An S corporation is a tax designation that a business must apply for with the Internal Revenue Service. Used for small businesses, the benefit of the S corporate designation is that it allows the business to be taxed as a partnership. To apply for S corporate status, the business must submit a completed Form 2553 within 2 months and 15 days after the beginning of the first tax year that it wants to be treated as an S corporation.

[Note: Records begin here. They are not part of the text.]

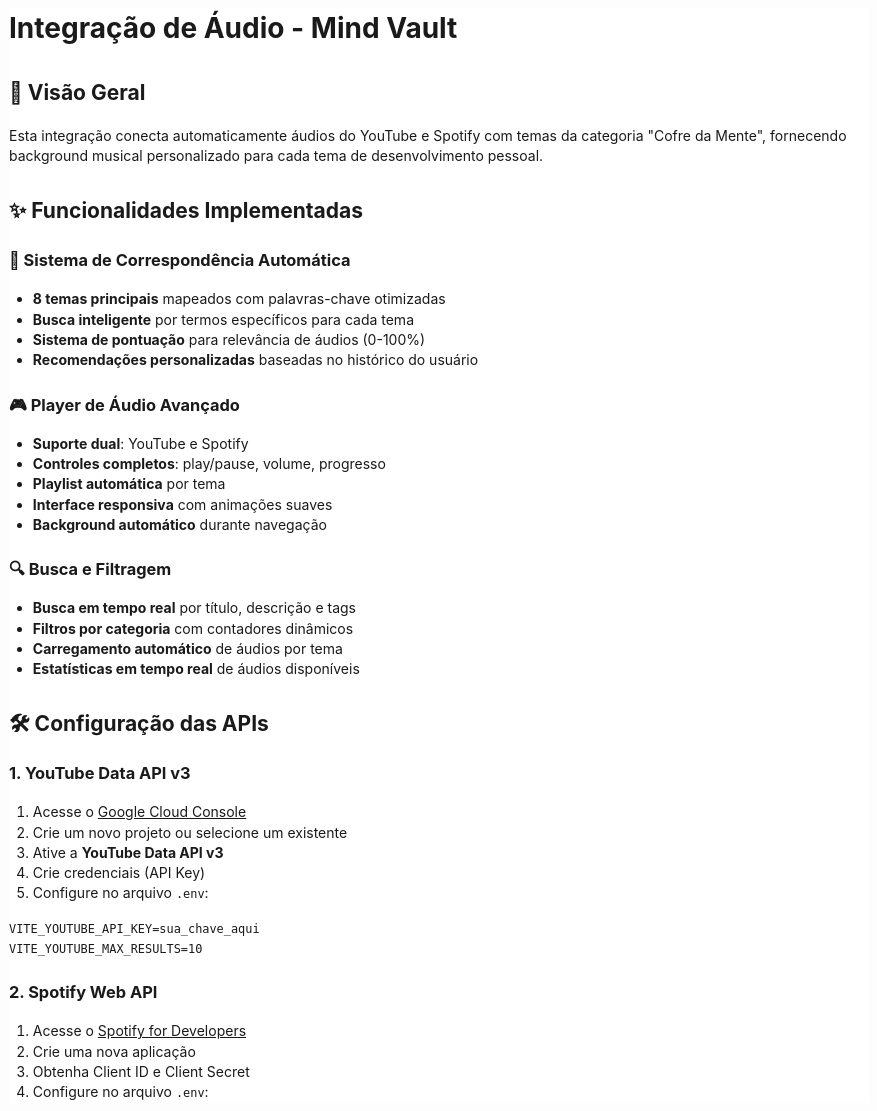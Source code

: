 # Integração de Áudio - Mind Vault

## 🎵 Visão Geral

Esta integração conecta automaticamente áudios do YouTube e Spotify com temas da categoria "Cofre da Mente", fornecendo background musical personalizado para cada tema de desenvolvimento pessoal.

## ✨ Funcionalidades Implementadas

### 🎯 Sistema de Correspondência Automática
- **8 temas principais** mapeados com palavras-chave otimizadas
- **Busca inteligente** por termos específicos para cada tema
- **Sistema de pontuação** para relevância de áudios (0-100%)
- **Recomendações personalizadas** baseadas no histórico do usuário

### 🎮 Player de Áudio Avançado
- **Suporte dual**: YouTube e Spotify
- **Controles completos**: play/pause, volume, progresso
- **Playlist automática** por tema
- **Interface responsiva** com animações suaves
- **Background automático** durante navegação

### 🔍 Busca e Filtragem
- **Busca em tempo real** por título, descrição e tags
- **Filtros por categoria** com contadores dinâmicos
- **Carregamento automático** de áudios por tema
- **Estatísticas em tempo real** de áudios disponíveis

## 🛠️ Configuração das APIs

### 1. YouTube Data API v3

1. Acesse o [Google Cloud Console](https://console.cloud.google.com/)
2. Crie um novo projeto ou selecione um existente
3. Ative a **YouTube Data API v3**
4. Crie credenciais (API Key)
5. Configure no arquivo `.env`:

```env
VITE_YOUTUBE_API_KEY=sua_chave_aqui
VITE_YOUTUBE_MAX_RESULTS=10
```

### 2. Spotify Web API

1. Acesse o [Spotify for Developers](https://developer.spotify.com/dashboard)
2. Crie uma nova aplicação
3. Obtenha Client ID e Client Secret
4. Configure no arquivo `.env`:
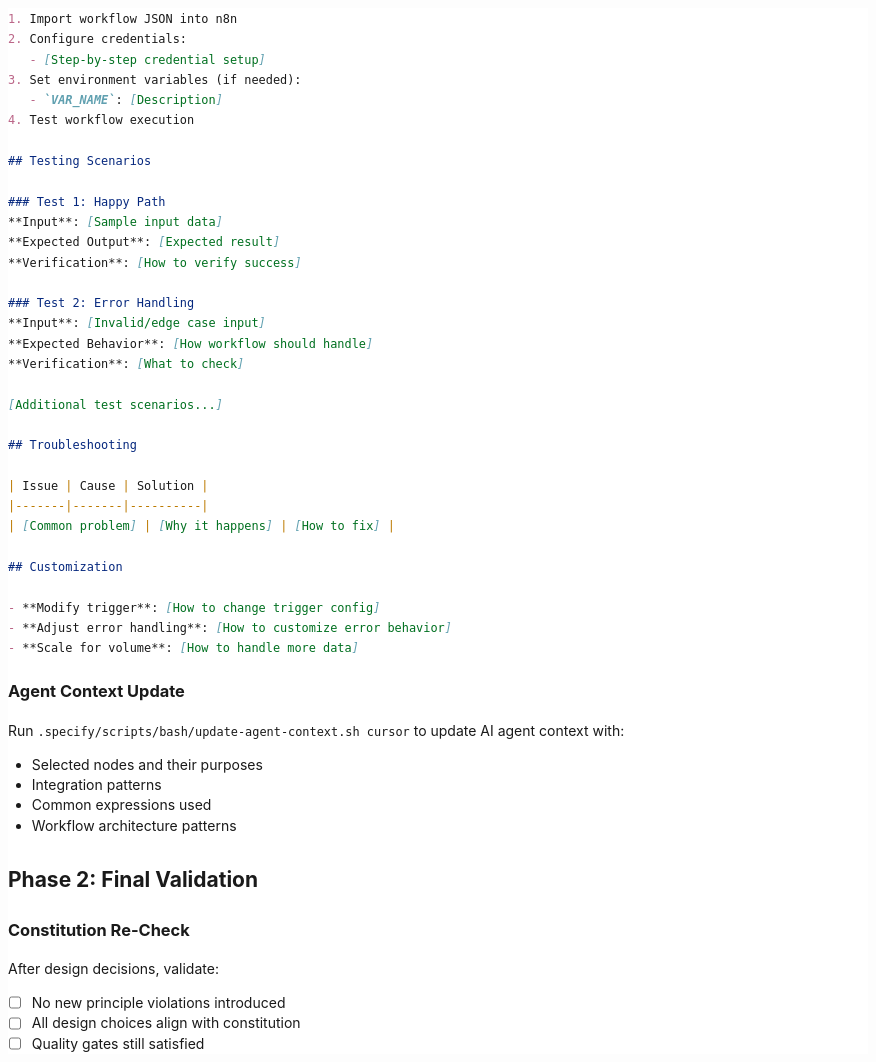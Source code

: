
 ```markdown
1. Import workflow JSON into n8n
2. Configure credentials:
   - [Step-by-step credential setup]
3. Set environment variables (if needed):
   - `VAR_NAME`: [Description]
4. Test workflow execution

## Testing Scenarios

### Test 1: Happy Path
**Input**: [Sample input data]
**Expected Output**: [Expected result]
**Verification**: [How to verify success]

### Test 2: Error Handling
**Input**: [Invalid/edge case input]
**Expected Behavior**: [How workflow should handle]
**Verification**: [What to check]

[Additional test scenarios...]

## Troubleshooting

| Issue | Cause | Solution |
|-------|-------|----------|
| [Common problem] | [Why it happens] | [How to fix] |

## Customization

- **Modify trigger**: [How to change trigger config]
- **Adjust error handling**: [How to customize error behavior]
- **Scale for volume**: [How to handle more data]
```

### Agent Context Update

Run `.specify/scripts/bash/update-agent-context.sh cursor` to update AI agent context with:
- Selected nodes and their purposes
- Integration patterns
- Common expressions used
- Workflow architecture patterns

## Phase 2: Final Validation

### Constitution Re-Check

After design decisions, validate:
- [ ] No new principle violations introduced
- [ ] All design choices align with constitution
- [ ] Quality gates still satisfied
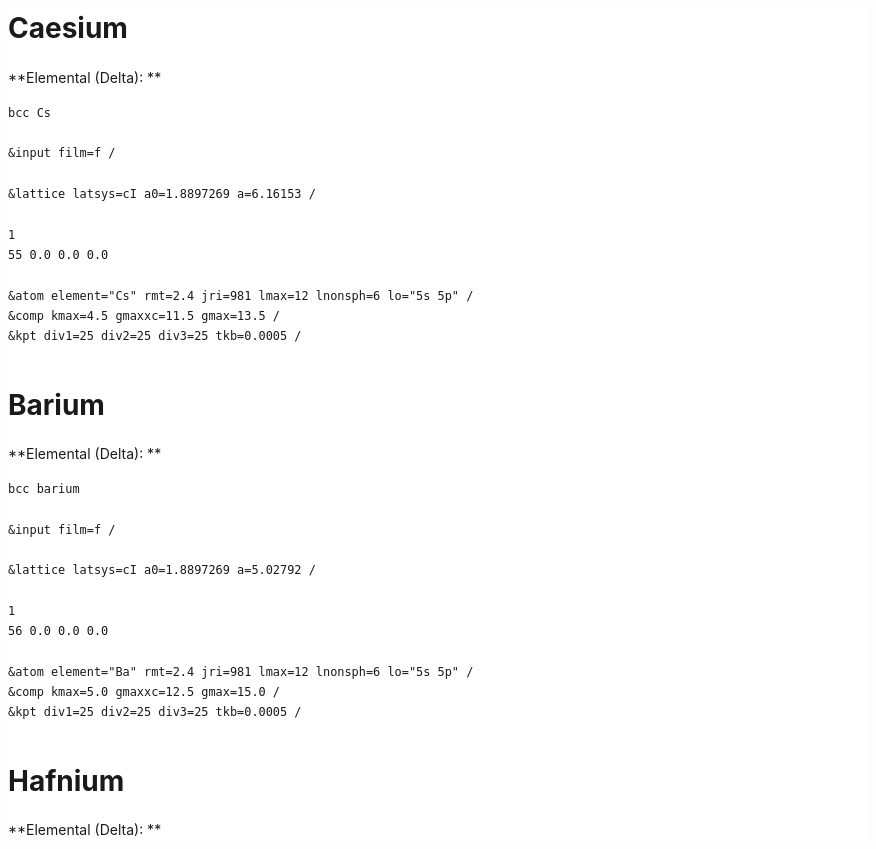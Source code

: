 


# Caesium



**Elemental (Delta): **
 
```
bcc Cs

&input film=f /

&lattice latsys=cI a0=1.8897269 a=6.16153 /

1
55 0.0 0.0 0.0

&atom element="Cs" rmt=2.4 jri=981 lmax=12 lnonsph=6 lo="5s 5p" /
&comp kmax=4.5 gmaxxc=11.5 gmax=13.5 /
&kpt div1=25 div2=25 div3=25 tkb=0.0005 /

```
 
 


# Barium



**Elemental (Delta): **
 
```
bcc barium

&input film=f /

&lattice latsys=cI a0=1.8897269 a=5.02792 /

1
56 0.0 0.0 0.0

&atom element="Ba" rmt=2.4 jri=981 lmax=12 lnonsph=6 lo="5s 5p" /
&comp kmax=5.0 gmaxxc=12.5 gmax=15.0 /
&kpt div1=25 div2=25 div3=25 tkb=0.0005 /

```
 
 
# Hafnium



**Elemental (Delta): **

How to Convert a C Corporation to an S Corporation With Shareholder Approval

A regular corporation, also known as a C corporation, can make an election with the Internal Revenue Service to receive special tax treatment as a small business corporation under Subchapter S of the tax code: The C corporation is then considered an S corporation. This designation changes only how the corporation is treated for tax purposes. The IRS has established a list of requirements that a C corporation must be able to satisfy to qualify for the election. An S corporation can have a maximum of 100 shareholders, none of those shareholders can be limited liability companies, corporations, or nonresident aliens, and it can have only one class of stock. The IRS requires all shareholders to consent to the election in writing.

S Corporation Regulations

An eligible existing corporation can elect to become an S corporation. This means that the corporation is taxed under the provisions of Subchapter S of the U.S. Tax Code. The purpose of this election is to avoid double taxation. Thus, rather than taxing the corporation and then taxing the shareholders, all the corporate income passes through to the individual shareholders, who only have to report the income on their individual tax returns.